Cody v. Gaynes

279 A.D. 910, 110 N.Y.S.2d 633, 1952 N.Y. App. Div. LEXIS 5282
CourtAppellate Division of the Supreme Court of the State of New York
DecidedMarch 3, 1952
StatusPublished
Cited by3 cases

This text of 279 A.D. 910 (Cody v. Gaynes) is published on Counsel Stack Legal Research, covering Appellate Division of the Supreme Court of the State of New York primary law. Counsel Stack provides free access to over 12 million legal documents including statutes, case law, regulations, and constitutions.

Bluebook
Cody v.

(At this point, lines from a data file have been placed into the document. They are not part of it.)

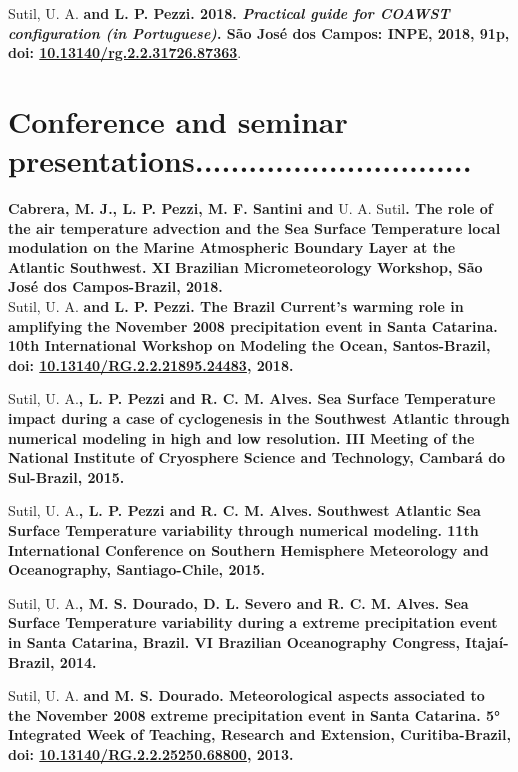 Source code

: \documentclass[letterpaper]{twentysecondcv} %
\begin{document}
Sutil, U. A.\textbf{ and L. P. Pezzi. 2018. \textit{Practical guide for COAWST configuration (in Portuguese)}. São José dos Campos: INPE, 2018, 91p, doi: \textcolor{mainblue}{\href{https://doi.org/10.13140/rg.2.2.31726.87363}{10.13140/rg.2.2.31726.87363}}}.


\newpage
\makeprofile
\section{Conference and seminar presentations\textcolor{maingray}{...............................}}

\textbf{Cabrera, M. J., L. P. Pezzi, M. F. Santini and} U. A. Sutil\textbf{. The role of the air temperature advection and the Sea Surface Temperature local modulation on the Marine Atmospheric Boundary Layer at the Atlantic Southwest. XI Brazilian Micrometeorology Workshop, São José dos Campos-Brazil, 2018.} \\

Sutil, U. A.\textbf{ and L. P. Pezzi. The Brazil Current's warming role in amplifying the November 2008 precipitation event in Santa Catarina. 10th International Workshop on Modeling the Ocean, Santos-Brazil, doi: \textcolor{mainblue}{\href{https://www.researchgate.net/publication/329070547_Role_of_Brazil_Current_warming_in_amplifying_2008_Santa_Catarina_extreme_precipitation_event}{10.13140/RG.2.2.21895.24483}}, 2018.}

Sutil, U. A.\textbf{, L. P. Pezzi and R. C. M. Alves. Sea Surface Temperature impact during a case of cyclogenesis in the Southwest Atlantic through numerical modeling in high and low resolution. III Meeting of the National Institute of Cryosphere Science and Technology, Cambará do Sul-Brazil, 2015.}

Sutil, U. A.\textbf{, L. P. Pezzi and R. C. M. Alves. Southwest Atlantic Sea Surface Temperature variability through numerical modeling. 11th International Conference on Southern Hemisphere Meteorology and Oceanography, Santiago-Chile, 2015.}

Sutil, U. A.\textbf{, M. S. Dourado, D. L. Severo and R. C. M. Alves. Sea Surface Temperature variability during a extreme precipitation event in Santa Catarina, Brazil. VI Brazilian Oceanography Congress, Itajaí-Brazil, 2014.}

Sutil, U. A.\textbf{ and M. S. Dourado. Meteorological aspects associated to the November 2008 extreme precipitation event in Santa Catarina. 5° Integrated Week of Teaching, Research and Extension, Curitiba-Brazil, doi: \textcolor{mainblue}{\href{https://www.researchgate.net/publication/329070463_Aspectos_meteorologicos_associados_ao_evento_extremo_de_novembro_de_2008_no_leste_do_Estado_de_Santa_Catarina}{10.13140/RG.2.2.25250.68800}}, 2013.}
\\
\\\\
\end{document}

Gaynes, 279 A.D. 910, 110 N.Y.S.2d 633, 1952 N.Y. App. Div. LEXIS 5282 (N.Y. Ct. App. 1952).

Opinion

An agreement to hold plaintiffs harmless from claims constitutes a promise to indemnify against loss rather than a promise to indemnify against liability and, in the absence of an allegation of actual loss, a cause of action is insufficient. {Fredel v. Greene, 278 App. Div. 579, affd. 302 jST. Y. 859.) The third cause of action of the corporate plaintiff, is insufficient because there is no allegation that the corporate plaintiff has any interest in the bonds. Carswell, Acting P. J., Johnston, Adel, Wenzel and MacCrate, JJ., concur.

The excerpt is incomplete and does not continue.